My recurrence formula gives both d and e. d is approaching 1/6. e is approaching 1/3. d is xY.

 

[epenguin]

Yes I said all along 1/3 of the males are affected at equilibrium. You can do the calculation in various ways - I just initially found males slightly easier to think about because you only have to think about the presence of one chromosome. When you have them the females are simple arithmetic because 1/3 of all the X-type chromosomes in the population are x in all generations. Thus the fraction of x in males alternates around and converges to the equilibrium fraction; the fraction of x in females also, but is above when males are below the ratio and vice versa.

Well that's my theory, can you confirm you computer calcs gave the same numbers as the formula?

I am not sure about your formula, quite what it means, but I called the fraction of X-type chromosomes that are x in males m_n and in females f_n, got formula for m_n+1, worked through to get a recurrence relation for only m's and it is an easy example standard in all books how you solve such recurrence relations.

Within the females you do at equilibrium have a Hardy-Weinberg distribution: 1/9 xx, 4/9 xX and coincidentally 4/9 XX if I am not mistaken.

 

[daniel6874]

Yes I said all along 1/3 of the males are affected at equilibrium.

[snip]
Well that's my theory, can you confirm you computer calcs gave the same numbers as the formula?

[snip]

I am not sure about your formula, quite what it means,...

[snip
Within the females you do at equilibrium have a Hardy-Weinberg distribution: 1/9 xx, 4/9 xX and coincidentally 4/9 XX if I am not mistaken.

For the items above the [snips]--yes, you have consistently said 1/3 of the males and that is correct. Just wanted to be sure.

My formula is taken directly from the table above it--you can read the sequences d_n, e_n right off the table. Each column gives the numerator of d_n, e_n, and the denominator --in lowest terms. By subtracting the denominator of the *previous* column from d_n+1, you get e_n+1, and construct the next column. It's a nice pattern and easy to see.

I will look at both my and your formulas this weekend and report back after comparing results with the set of equations on computer. But I think we probably have variants of the same thing.

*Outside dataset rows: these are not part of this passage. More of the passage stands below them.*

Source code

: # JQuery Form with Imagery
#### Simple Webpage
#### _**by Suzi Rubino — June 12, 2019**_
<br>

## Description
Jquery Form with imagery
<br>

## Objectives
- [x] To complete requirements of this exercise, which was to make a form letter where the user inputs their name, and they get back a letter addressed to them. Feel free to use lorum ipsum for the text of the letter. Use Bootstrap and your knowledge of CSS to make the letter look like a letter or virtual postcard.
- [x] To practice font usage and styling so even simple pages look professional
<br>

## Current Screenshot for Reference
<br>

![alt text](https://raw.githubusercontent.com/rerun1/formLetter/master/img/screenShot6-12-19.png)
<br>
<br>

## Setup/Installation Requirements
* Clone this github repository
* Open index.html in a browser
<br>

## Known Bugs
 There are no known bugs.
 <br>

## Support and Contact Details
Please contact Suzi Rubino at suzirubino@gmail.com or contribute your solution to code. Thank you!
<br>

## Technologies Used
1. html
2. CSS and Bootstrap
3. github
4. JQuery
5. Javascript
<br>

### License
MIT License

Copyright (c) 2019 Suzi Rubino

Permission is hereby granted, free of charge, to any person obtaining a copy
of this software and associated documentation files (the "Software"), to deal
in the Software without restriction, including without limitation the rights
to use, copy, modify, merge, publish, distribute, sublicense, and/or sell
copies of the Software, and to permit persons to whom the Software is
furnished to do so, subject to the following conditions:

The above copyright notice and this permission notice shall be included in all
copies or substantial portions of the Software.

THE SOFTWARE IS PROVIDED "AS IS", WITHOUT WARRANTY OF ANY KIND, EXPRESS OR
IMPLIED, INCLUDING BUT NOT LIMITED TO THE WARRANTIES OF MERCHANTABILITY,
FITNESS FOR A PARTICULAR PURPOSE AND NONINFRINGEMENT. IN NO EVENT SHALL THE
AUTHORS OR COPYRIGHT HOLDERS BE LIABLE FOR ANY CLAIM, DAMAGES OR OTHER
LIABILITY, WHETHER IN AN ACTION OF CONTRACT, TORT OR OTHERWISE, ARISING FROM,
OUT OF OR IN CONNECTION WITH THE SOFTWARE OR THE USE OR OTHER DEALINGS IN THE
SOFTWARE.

My hat is off to you for the simplicity of your expression.

 

[daniel6874]

Our formulas give the same sequence, bearing in mind you are looking at males and I am looking at the whole population, so my result x 2 = yours. Also our numbering is different. My index 1 is your 2.

You: 1 - (-1)^n / 3

n=1 1/2
n=2 3/12
n=3 9/24
n=4 0,3125
n=5 0.34375
n=6 0.328125

Me: num (d_n+1) =[ 2*num(d_n) + (-1)^(n+1) ]; den (d_n+1) = 2^(n+3); d_1 = 1

n=1 1/8 * 2 = 2/8
n=2 3/16 * 2 = 6/16
n=3 5/32 * 2 = 0.3125
n=4 11/64 * 2 = 0.34375
n=5 21/128 * 2 = 0.328125...etc.

Our recurrences can probably be shown to be the same but I think this is enough. I compared my sequence with the computer's result for d and it is the same.